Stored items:
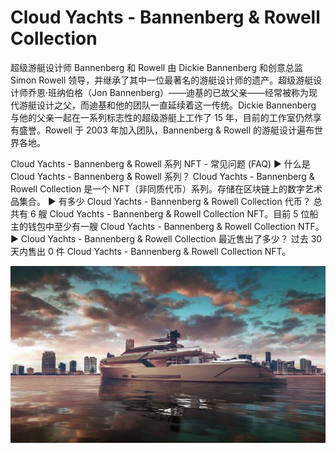 # Cloud Yachts - Bannenberg & Rowell Collection

超级游艇设计师 Bannenberg 和 Rowell 由 Dickie Bannenberg 和创意总监 Simon Rowell 领导，并继承了其中一位最著名的游艇设计师的遗产。超级游艇设计师乔恩·班纳伯格（Jon Bannenberg）——迪基的已故父亲——经常被称为现代游艇设计之父，而迪基和他的团队一直延续着这一传统。Dickie Bannenberg 与他的父亲一起在一系列标志性的超级游艇上工作了 15 年，目前的工作室仍然享有盛誉。Rowell 于 2003 年加入团队，Bannenberg & Rowell 的游艇设计遍布世界各地。

Cloud Yachts - Bannenberg & Rowell 系列 NFT - 常见问题 (FAQ)
▶ 什么是 Cloud Yachts - Bannenberg & Rowell 系列？
Cloud Yachts - Bannenberg & Rowell Collection 是一个 NFT（非同质代币）系列。存储在区块链上的数字艺术品集合。
▶ 有多少 Cloud Yachts - Bannenberg & Rowell Collection 代币？
总共有 6 艘 Cloud Yachts - Bannenberg & Rowell Collection NFT。目前 5 位船主的钱包中至少有一艘 Cloud Yachts - Bannenberg & Rowell Collection NTF。
▶ Cloud Yachts - Bannenberg & Rowell Collection 最近售出了多少？
过去 30 天内售出 0 件 Cloud Yachts - Bannenberg & Rowell Collection NFT。

![nft](unnamed.jpg)
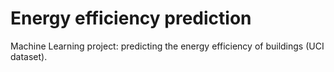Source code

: # Energy efficiency prediction
Machine Learning project: predicting the energy efficiency of buildings (UCI dataset).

**Work instruction:** From the line that holds "Rowell Collection 代币？" to the last line of the records, please copy each line exactly and nothing else. Pictures stay out.

**Response area:**
▶ 有多少 Cloud Yachts - Bannenberg & Rowell Collection 代币？
总共有 6 艘 Cloud Yachts - Bannenberg & Rowell Collection NFT。目前 5 位船主的钱包中至少有一艘 Cloud Yachts - Bannenberg & Rowell Collection NTF。
▶ Cloud Yachts - Bannenberg & Rowell Collection 最近售出了多少？
过去 30 天内售出 0 件 Cloud Yachts - Bannenberg & Rowell Collection NFT。

![nft](unnamed.jpg)
Source code

: # Energy efficiency prediction
Machine Learning project: predicting the energy efficiency of buildings (UCI dataset).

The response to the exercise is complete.